Their wedding is in a month, but you’d never know it from the way she storms in like she already owns his last name.
Ramona has been juggling dress fittings, vendor calls, and the team’s playoff run like she’s running both an event and a dynasty.
Alise is right there with her, darting between fittings and florist meetings, making sure every detail is perfect.
If she’s exhausted, she hides it well, though I’ve caught her more than once kicking off her Jordans the second she thinks no one’s looking.
“What the—” A bewildered look crosses Cooper’s face as he pats the pocket.
“Don’t ask,” I tell him.
“Wasn’t going to,” he says, before turning toward the rest of the room. “Helmets on.”
He looks like a conductor at the head of an orchestra, where the instruments can break each other’s faces. The room surges toward the tunnel, and sticks bang the doorframe as everyone heads toward the ice.

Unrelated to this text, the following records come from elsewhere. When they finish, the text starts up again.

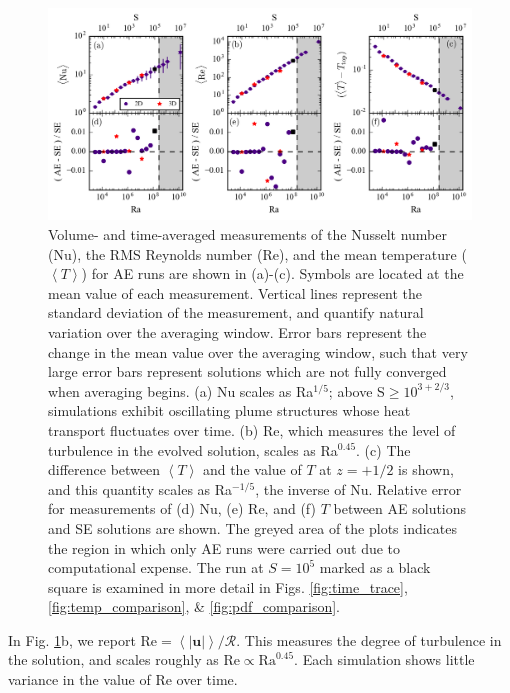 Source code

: \documentclass[aps, pre, onecolumn, nofootinbib, notitlepage, groupedaddress, amsfonts, amssymb, amsmath, longbibliography]{revtex4-1}
\newcommand{\angles}[1]{\ensuremath{\left\langle #1 \right\rangle}}
\begin{document}
\begin{figure}[b]
\includegraphics[width=\textwidth]{./figs/parameter_space_comparison.png}
\caption{Volume- and time-averaged measurements of the Nusselt number (Nu), the
RMS Reynolds number (Re), and the mean temperature ($\angles{T}$) for AE runs are shown in (a)-(c).
Symbols are located at the mean value of
each measurement.  Vertical lines represent the standard deviation of the measurement,
and quantify natural variation over the
averaging window. Error bars represent the change in the mean value over the averaging window,
such that very large error bars represent solutions which are not fully converged when averaging
begins.
(a) Nu scales as Ra$^{1/5}$; above S$\geq 10^{3+2/3}$,
simulations exhibit oscillating plume structures whose heat transport fluctuates over time.  
(b) Re, which measures the level of turbulence in the evolved solution, scales as
Ra$^{0.45}$. (c) The difference between $\angles{T}$ and the value of $T$ at $z = +1/2$
is shown, and this quantity scales as Ra$^{-1/5}$, the inverse of Nu.
Relative error for measurements of (d) Nu, (e) Re, and (f) $T$ between 
AE solutions and SE solutions are shown.
The greyed area of the plots indicates the region in which only AE runs were
carried out due to computational expense. The run at $S = 10^5$ marked as a
black square is examined in more detail in Figs. \ref{fig:time_trace},
\ref{fig:temp_comparison}, \& \ref{fig:pdf_comparison}.
\label{fig:parameter_space_comparison} }
\end{figure}



In Fig. \ref{fig:parameter_space_comparison}b, we report 
$\text{Re} = \angles{|\bm{u}|} / \mathcal{R}$.  This measures the degree of
turbulence in the solution, and scales roughly as
$\text{Re} \propto \text{Ra}^{0.45}$. Each simulation shows little variance in
the value of Re over time.
\end{document}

“Hey.” Alise curls her fingers into my quarter-zip, halting my movements before the current takes me. “You okay?”
She was there the night my body betrayed me and every day since. She’s felt the tremors and the quiet days when the couch becomes an island that feels like a trap. She isn’t asking me about the game or my nerves; Alise is checking in on me like she has since we were kids.
“I’m good, happy, even,” I say, letting the words feel true in my mouth. “Didn’t think I’d get to be here like this with you.”
“You earned this,” she says, her eyes a little watery. “Not just this job. You earned the right to stand in this moment. You fought for it. Now, go remind them why you were the best I’ve ever watched.”
“Best you’ve ever watched?” I ask, eyebrows up.
“In goal,” she says, prim as anything, but there’s a flicker in her smile that says she’s thinking about other arenas entirely. “We can debate the other categories later.”
“Later’s a long time to wait…. Care to give me a preview?” I lean into her a fraction, turning the surrounding noise into an audience for a show that’s only for two.
Her eyes darken as she grabs my shirt and pulls me down, her lips crashing into mine.
The kiss steals my breath and hands me back every reason I’ve fought to be here.
My hand slides to the small of her back, anchoring her to me, and everything else fades away until there’s only her and the way she presses closer to me, daring me to stop.